**What to produce:**
In the entries below, the word "Gaussian" appears on some lines. Copy each of those lines.

[Stored items from a collection]
□ □ □ □

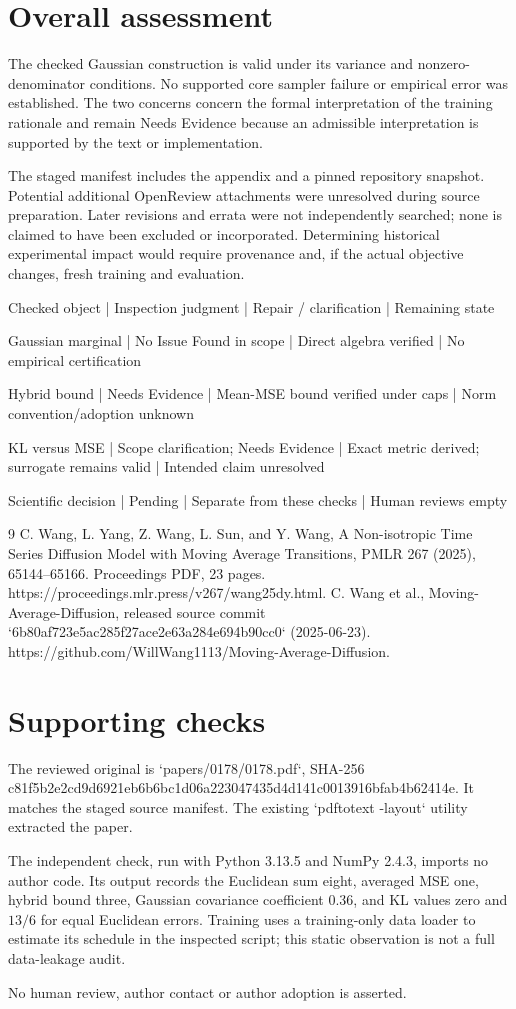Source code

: \documentclass[10pt]{article}
\begin{document}
\section*{Overall assessment}
The checked Gaussian construction is valid under its variance and nonzero-denominator conditions. No supported core sampler failure or empirical error was established. The two concerns concern the formal interpretation of the training rationale and remain Needs Evidence because an admissible interpretation is supported by the text or implementation.\par
The staged manifest includes the appendix and a pinned repository snapshot. Potential additional OpenReview attachments were unresolved during source preparation. Later revisions and errata were not independently searched; none is claimed to have been excluded or incorporated. Determining historical experimental impact would require provenance and, if the actual objective changes, fresh training and evaluation.\par
Checked object | Inspection judgment | Repair / clarification | Remaining state\par
Gaussian marginal | No Issue Found in scope | Direct algebra verified | No empirical certification\par
Hybrid bound | Needs Evidence | Mean-MSE bound verified under caps | Norm convention/adoption unknown\par
KL versus MSE | Scope clarification; Needs Evidence | Exact metric derived; surrogate remains valid | Intended claim unresolved\par
Scientific decision | Pending | Separate from these checks | Human reviews empty\par
9 C. Wang, L. Yang, Z. Wang, L. Sun, and Y. Wang, A Non-isotropic Time Series Diffusion Model with Moving Average Transitions, PMLR 267 (2025), 65144–65166. Proceedings PDF, 23 pages. https://proceedings.mlr.press/v267/wang25dy.html. C. Wang et al., Moving-Average-Diffusion, released source commit `6b80af723e5ac285f27ace2e63a284e694b90cc0` (2025-06-23). https://github.com/WillWang1113/Moving-Average-Diffusion.\par
\section*{Supporting checks}
The reviewed original is `papers/0178/0178.pdf`, SHA-256 c81f5b2e2cd9d6921eb6b6bc1d06a223047435d4d141c0013916bfab4b62414e. It matches the staged source manifest. The existing `pdftotext -layout` utility extracted the paper.\par
The independent check, run with Python 3.13.5 and NumPy 2.4.3, imports no author code. Its output records the Euclidean sum eight, averaged MSE one, hybrid bound three, Gaussian covariance coefficient \(0.36\), and KL values zero and \(13/6\) for equal Euclidean errors. Training uses a training-only data loader to estimate its schedule in the inspected script; this static observation is not a full data-leakage audit.\par
No human review, author contact or author adoption is asserted.\par
\end{document}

□ □ □ □

**Your response:**
The checked Gaussian construction is valid under its variance and nonzero-denominator conditions. No supported core sampler failure or empirical error was established. The two concerns concern the formal interpretation of the training rationale and remain Needs Evidence because an admissible interpretation is supported by the text or implementation.\par
Gaussian marginal | No Issue Found in scope | Direct algebra verified | No empirical certification\par
The independent check, run with Python 3.13.5 and NumPy 2.4.3, imports no author code. Its output records the Euclidean sum eight, averaged MSE one, hybrid bound three, Gaussian covariance coefficient \(0.36\), and KL values zero and \(13/6\) for equal Euclidean errors. Training uses a training-only data loader to estimate its schedule in the inspected script; this static observation is not a full data-leakage audit.\par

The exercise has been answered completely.